In those days there were of course no mobile phones, no computers, no video games, no TVs – you were lucky if you had a radio.  Mum got a battery operated one on HP [hire purchase] but it was repossessed because she couldn’t keep the payments up; and also no refrigerators, most people had an ice chest. The ice was supplied every week out the front of your house by a man in a horse and cart; if you didn’t go racing out when he blew his whistle you missed out. 

Milk was delivered every day in the same way; poured straight into your jug.

Only the very rich had a house phone, most people had to go to the nearest post office to make a call. 

Again only the very rich had a car, most family’s transport was by horse and sulky (cart).  The owner had the horse tied up in a big paddock of which there were plenty. 

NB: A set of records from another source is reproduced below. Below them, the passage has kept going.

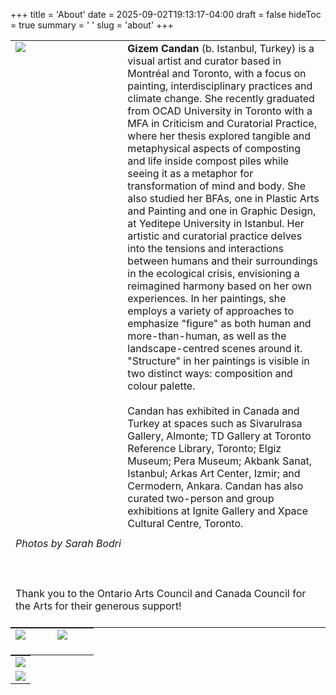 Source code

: +++
title = 'About'
date = 2025-09-02T19:13:17-04:00
draft = false
hideToc = true
summary = ' '
slug = 'about'
+++
<table style="margin-bottom:0;">
<tr>
<td rowspan="2" style="width:34%;border:none;vertical-align:top"><img class=unselectable src="\images\GizemCandanStudio_sarahbodri2024-3426.jpg"></td>
<td style="width:86%;border:none;padding-left:1em;vertical-align:top;"><b>Gizem Candan</b> (b. Istanbul, Turkey) is a visual artist and curator based in Montréal and
Toronto, with a focus on painting, interdisciplinary practices and climate change. She
recently graduated from OCAD University in Toronto with a MFA in Criticism and
Curatorial Practice, where her thesis explored tangible and metaphysical aspects of
composting and life inside compost piles while seeing it as a metaphor for
transformation of mind and body. She also studied her BFAs, one in Plastic Arts and
Painting and one in Graphic Design, at Yeditepe University in Istanbul. Her artistic and
curatorial practice delves into the tensions and interactions between humans and their
surroundings in the ecological crisis, envisioning a reimagined harmony based on her
own experiences. In her paintings, she employs a variety of approaches to emphasize
"figure" as both human and more-than-human, as well as the landscape-centred
scenes around it. "Structure" in her paintings is visible in two distinct ways:
composition and colour palette. 
<br><br>
Candan has exhibited in Canada and Turkey at spaces such as Sivarulrasa Gallery,
Almonte; TD Gallery at Toronto Reference Library, Toronto; Elgiz Museum; Pera
Museum; Akbank Sanat, Istanbul; Arkas Art Center, Izmir; and Cermodern, Ankara.
Candan has also curated two-person and group exhibitions at Ignite Gallery and Xpace
Cultural Centre, Toronto.
</td>
</tr>
<tr>
<td style="border:none;padding-left:1em;vertical-align:top;"></td>
</tr>
<tr>
<td colspan="2" style="border:none;"><i class="small-text">Photos by Sarah Bodri</i>
<br><br><br><br>
Thank you to the Ontario Arts Council and Canada Council for the Arts for their generous support!
<br><br>
</td>
</tr>
</table>
<table style="margin-top:0; margin-bottom:0">
<tr>
    <td style="width:32%;border:none;"><img class="uncompressed" src="\images\2015-OAC-logo-RGB-JPG.jpg"><br><br></td>
    <td style="width:42%;border:none; padding-left:2em;"><img class="uncompressed" src="\images\CCA_RGB_colour_e.png"><br><br></td>
    <td style="border:none"></td>
</tr>
</table>
<table style="margin-top:0;">
<tr>
    <td colspan="3" style="border:none;"><img class="uncompressed" src="\images\GizemCandanStudio_sarahbodri2024-3482.jpg"></td>
</tr>
<tr>
    <td colspan="3" style="border:none;"><img class="uncompressed" src="\images\GizemCandanStudio_sarahbodri2024-3623.jpg"></td>
</tr>
</table> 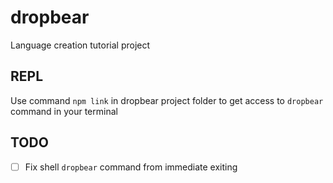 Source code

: # dropbear
Language creation tutorial project

## REPL

Use command `npm link` in dropbear project folder to get access to `dropbear` command in your terminal


## TODO
- [ ] Fix shell `dropbear` command from immediate exiting
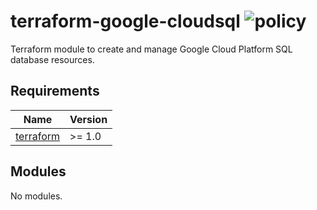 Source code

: # terraform-google-cloudsql ![policy](https://github.com/kapetndev/terraform-google-cloudsql/workflows/policy/badge.svg)

Terraform module to create and manage Google Cloud Platform SQL database
resources.

## Requirements

| Name | Version |
|------|---------|
| [terraform](https://www.terraform.io/) | >= 1.0 |

## Modules

No modules.
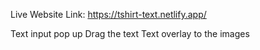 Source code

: Live Website Link: https://tshirt-text.netlify.app/

Text input pop up
Drag the text
Text overlay to the images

A lot of people owned cows also kept in the paddock.  Every morning they would go out and milk them, what they couldn’t use themselves they would give to their neighbours; of course there were also dairies as well.  Even riding in a horse and sulky was dangerous; sometimes the horse would ‘shy’ and bolt.  Deaths and injury were the same results as in a car crash.

Everybody in those days grew their own vegetables in their backyard and also we also had a big pen full of 'chooks', which gave us a sufficient supply of eggs. They were mainly laying hens with a few roosters thrown in.  You didn’t need an alarm clock in those days, every morning before sun up you would hear the roosters crowing. 

Whenever mum decided to have chicken for dinner she would go into the fowl pen, drag out a rooster, put its head and neck across the chopping block and with one blow of the axe chop off the chook’s head.  Blood everywhere when the chook thrashed around in its death throes minus its head.  Then mum would put the rooster in a big tub of hot water and then proceed to ‘pluck’ it, gut it and cook it;  sounds awful to you lily-livered people today, doesn’t it? 

You would much rather go down to Coles and buy your chicken already cooked, wouldn’t you?  But we’re talking about 1933.  In those days if you wanted to eat chicken you had to sometimes be your own butcher and executioner, for us poor people anyway. 

I was a little too young for such a task; my father was never there, so if mum didn’t do it who would?